In support of the current findings, differences in corticomotor excitability responses between the FDI and ECR have been described previously but in relation to voluntary contractions [47] and median nerve stimulation [48]. For instance, voluntary contractions spanning 0–100% MVC revealed a large difference in the level of contraction needed for saturation of the MEPs due to TMS [47]. This finding was ascribed to differences in corticomotoneuronal connections between distal hand musculature and proximal forearm musculature [47]. This also suggests that hand musculature is more readily susceptible to neuroplastic adaptations to external stimuli than that of more proximal muscles such as the ECR muscle. These lines of evidence suggest that (1) corticomotor excitability changes may play a pivotal role during motor learning and (2) the corticomotor inhibition may serve to prevent acquisition of harmful movement patterns [7] but the overall response could be dependent on the function of each muscle [49]. Since few studies have investigated the possibility of preventing or reversing corticomotor inhibition [25] and the functional outcome of this, the potential of improving motor relearning paradigms remains unknown.

4.5. Limitations

In this study, only one optimal scalp position or the hotspot was tested in each session as we aimed to understand the change in cortical excitability throughout pain duration.
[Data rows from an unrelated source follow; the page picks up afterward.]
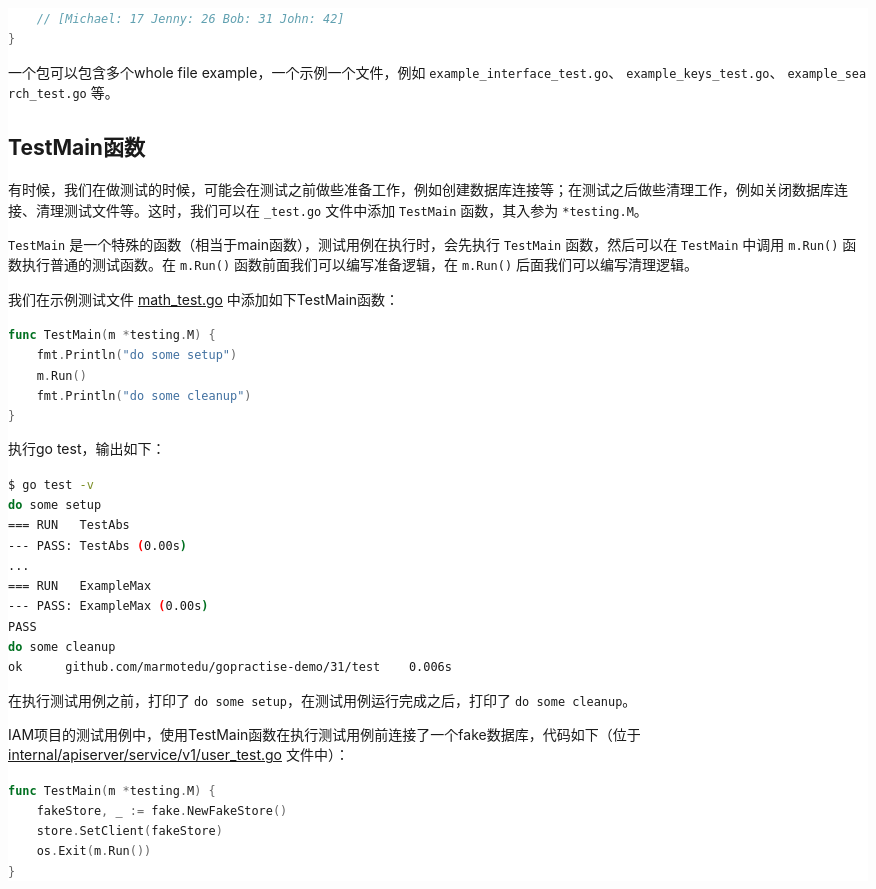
 ```go
    // [Michael: 17 Jenny: 26 Bob: 31 John: 42]
}

```

一个包可以包含多个whole file example，一个示例一个文件，例如 `example_interface_test.go`、 `example_keys_test.go`、 `example_search_test.go` 等。

## TestMain函数

有时候，我们在做测试的时候，可能会在测试之前做些准备工作，例如创建数据库连接等；在测试之后做些清理工作，例如关闭数据库连接、清理测试文件等。这时，我们可以在 `_test.go` 文件中添加 `TestMain` 函数，其入参为 `*testing.M`。

`TestMain` 是一个特殊的函数（相当于main函数），测试用例在执行时，会先执行 `TestMain` 函数，然后可以在 `TestMain` 中调用 `m.Run()` 函数执行普通的测试函数。在 `m.Run()` 函数前面我们可以编写准备逻辑，在 `m.Run()` 后面我们可以编写清理逻辑。

我们在示例测试文件 [math\_test.go](https://github.com/marmotedu/gopractise-demo/blob/master/test/math_test.go) 中添加如下TestMain函数：

```go
func TestMain(m *testing.M) {
    fmt.Println("do some setup")
    m.Run()
    fmt.Println("do some cleanup")
}

```

执行go test，输出如下：

```bash
$ go test -v
do some setup
=== RUN   TestAbs
--- PASS: TestAbs (0.00s)
...
=== RUN   ExampleMax
--- PASS: ExampleMax (0.00s)
PASS
do some cleanup
ok  	github.com/marmotedu/gopractise-demo/31/test	0.006s

```

在执行测试用例之前，打印了 `do some setup`，在测试用例运行完成之后，打印了 `do some cleanup`。

IAM项目的测试用例中，使用TestMain函数在执行测试用例前连接了一个fake数据库，代码如下（位于 [internal/apiserver/service/v1/user\_test.go](https://github.com/marmotedu/iam/blob/v1.0.8/internal/apiserver/service/v1/user_test.go) 文件中）：

```go
func TestMain(m *testing.M) {
    fakeStore, _ := fake.NewFakeStore()
    store.SetClient(fakeStore)
    os.Exit(m.Run())
}

```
The pain duration in this study was relatively short thus limiting the feasibility to assess cortical excitability of the ECR and FDI at each respective hotspot. The benefit of using an acute experimental pain model such as hypertonic saline injections is that it allows for standardization of time and location of the pain [8, 5052]. The disadvantage is the short-lasting pain evoked by hypertonic saline which limits our ability to infer about clinical relevance. In general, small sample sizes compromise generalizability and should be considered. Since no control group (i.e., isotonic saline injection) was enrolled, it cannot be excluded that the reduction in FDI corticomotor excitability is due to a placebo effect. Nonetheless, earlier evidence suggests that a nociceptive input (such as the one experienced from hypertonic saline injection) is pivotal for the reduction in corticomotor excitability [10, 12, 26]. Further, MEP amplitudes are reliable as a repeated measure [26, 53], thereby excluding time as an explanatory factor for MEP reduction. Of note, we opted not to include measures of spinal motoneuronal excitability, since this was outside the scope of the current study. Therefore, we are not able to rule out a spinal influence on the corticospinal excitability reduction (denoted as corticomotor excitability) in response to hypertonic saline. Nonetheless, studies investigating H-/F-wave amplitudes in response to pain have shown that spinal motoneuronal excitability does not change [28] or is reduced after peak pain [10], during acute experimental pain.

5. Conclusions

The current study demonstrates that two topographically overlapping muscle representations within the MI adapt differently to hypertonic saline-induced muscle pain. This suggests a nonuniform effect of pain on corticomotor excitability across a distal and a proximal muscle. The lack of prolonged inhibition of FDI corticomotor excitability warrants further investigations on how different methodologies may provide insight into the neuroplasticity of corticomotor excitability.

Conflicts of Interest

The authors declare that they have no conflicts of interest.

Acknowledgments

Center for Neuroplasticity and Pain (CNAP) is supported by the Danish National Research Foundation (DNRF121).